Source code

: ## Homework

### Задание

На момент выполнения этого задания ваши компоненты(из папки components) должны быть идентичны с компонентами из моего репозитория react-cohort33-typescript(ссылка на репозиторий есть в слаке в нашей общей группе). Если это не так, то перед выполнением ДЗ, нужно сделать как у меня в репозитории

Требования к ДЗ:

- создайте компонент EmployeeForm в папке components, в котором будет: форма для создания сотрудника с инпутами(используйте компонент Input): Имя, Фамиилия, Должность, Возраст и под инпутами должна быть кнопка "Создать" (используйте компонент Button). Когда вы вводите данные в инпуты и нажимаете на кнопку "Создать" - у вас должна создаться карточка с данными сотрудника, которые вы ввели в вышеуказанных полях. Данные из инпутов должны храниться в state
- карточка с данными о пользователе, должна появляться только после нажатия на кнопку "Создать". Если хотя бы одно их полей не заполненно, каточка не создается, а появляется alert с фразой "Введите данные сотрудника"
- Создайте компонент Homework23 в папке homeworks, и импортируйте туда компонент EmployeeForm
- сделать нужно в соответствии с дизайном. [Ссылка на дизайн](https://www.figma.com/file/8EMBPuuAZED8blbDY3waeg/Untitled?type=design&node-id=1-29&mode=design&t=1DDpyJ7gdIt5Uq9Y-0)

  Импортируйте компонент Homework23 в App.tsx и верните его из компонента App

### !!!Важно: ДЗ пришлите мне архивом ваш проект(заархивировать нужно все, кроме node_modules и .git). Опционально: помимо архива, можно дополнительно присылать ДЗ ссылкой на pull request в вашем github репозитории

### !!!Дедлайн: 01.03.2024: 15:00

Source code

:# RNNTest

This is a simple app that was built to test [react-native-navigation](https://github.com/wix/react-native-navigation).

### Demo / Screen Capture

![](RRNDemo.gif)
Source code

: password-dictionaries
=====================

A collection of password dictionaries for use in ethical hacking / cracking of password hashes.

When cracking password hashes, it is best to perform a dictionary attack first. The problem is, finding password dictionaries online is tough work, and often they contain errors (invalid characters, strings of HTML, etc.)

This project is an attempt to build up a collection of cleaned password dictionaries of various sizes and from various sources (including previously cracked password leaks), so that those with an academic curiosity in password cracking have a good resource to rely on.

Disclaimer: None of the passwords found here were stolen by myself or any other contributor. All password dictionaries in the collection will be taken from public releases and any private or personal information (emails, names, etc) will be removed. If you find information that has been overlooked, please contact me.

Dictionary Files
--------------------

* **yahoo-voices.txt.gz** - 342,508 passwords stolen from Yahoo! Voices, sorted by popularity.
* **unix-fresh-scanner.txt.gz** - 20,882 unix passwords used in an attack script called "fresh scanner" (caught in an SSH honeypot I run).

-=-=-=-=-

EXERCISE DETAILS
Having read the material, set all of it down again without a single difference.

FINISHED TASK
Source code

: ## Homework

### Задание

На момент выполнения этого задания ваши компоненты(из папки components) должны быть идентичны с компонентами из моего репозитория react-cohort33-typescript(ссылка на репозиторий есть в слаке в нашей общей группе). Если это не так, то перед выполнением ДЗ, нужно сделать как у меня в репозитории

Требования к ДЗ:

- создайте компонент EmployeeForm в папке components, в котором будет: форма для создания сотрудника с инпутами(используйте компонент Input): Имя, Фамиилия, Должность, Возраст и под инпутами должна быть кнопка "Создать" (используйте компонент Button). Когда вы вводите данные в инпуты и нажимаете на кнопку "Создать" - у вас должна создаться карточка с данными сотрудника, которые вы ввели в вышеуказанных полях. Данные из инпутов должны храниться в state
- карточка с данными о пользователе, должна появляться только после нажатия на кнопку "Создать". Если хотя бы одно их полей не заполненно, каточка не создается, а появляется alert с фразой "Введите данные сотрудника"
- Создайте компонент Homework23 в папке homeworks, и импортируйте туда компонент EmployeeForm
- сделать нужно в соответствии с дизайном. [Ссылка на дизайн](https://www.figma.com/file/8EMBPuuAZED8blbDY3waeg/Untitled?type=design&node-id=1-29&mode=design&t=1DDpyJ7gdIt5Uq9Y-0)

  Импортируйте компонент Homework23 в App.tsx и верните его из компонента App

### !!!Важно: ДЗ пришлите мне архивом ваш проект(заархивировать нужно все, кроме node_modules и .git). Опционально: помимо архива, можно дополнительно присылать ДЗ ссылкой на pull request в вашем github репозитории

### !!!Дедлайн: 01.03.2024: 15:00

Source code

:# RNNTest

This is a simple app that was built to test [react-native-navigation](https://github.com/wix/react-native-navigation).

### Demo / Screen Capture

![](RRNDemo.gif)
Source code

: password-dictionaries
=====================

A collection of password dictionaries for use in ethical hacking / cracking of password hashes.

When cracking password hashes, it is best to perform a dictionary attack first. The problem is, finding password dictionaries online is tough work, and often they contain errors (invalid characters, strings of HTML, etc.)

This project is an attempt to build up a collection of cleaned password dictionaries of various sizes and from various sources (including previously cracked password leaks), so that those with an academic curiosity in password cracking have a good resource to rely on.

Disclaimer: None of the passwords found here were stolen by myself or any other contributor. All password dictionaries in the collection will be taken from public releases and any private or personal information (emails, names, etc) will be removed. If you find information that has been overlooked, please contact me.

Dictionary Files
--------------------

* **yahoo-voices.txt.gz** - 342,508 passwords stolen from Yahoo! Voices, sorted by popularity.
* **unix-fresh-scanner.txt.gz** - 20,882 unix passwords used in an attack script called "fresh scanner" (caught in an SSH honeypot I run).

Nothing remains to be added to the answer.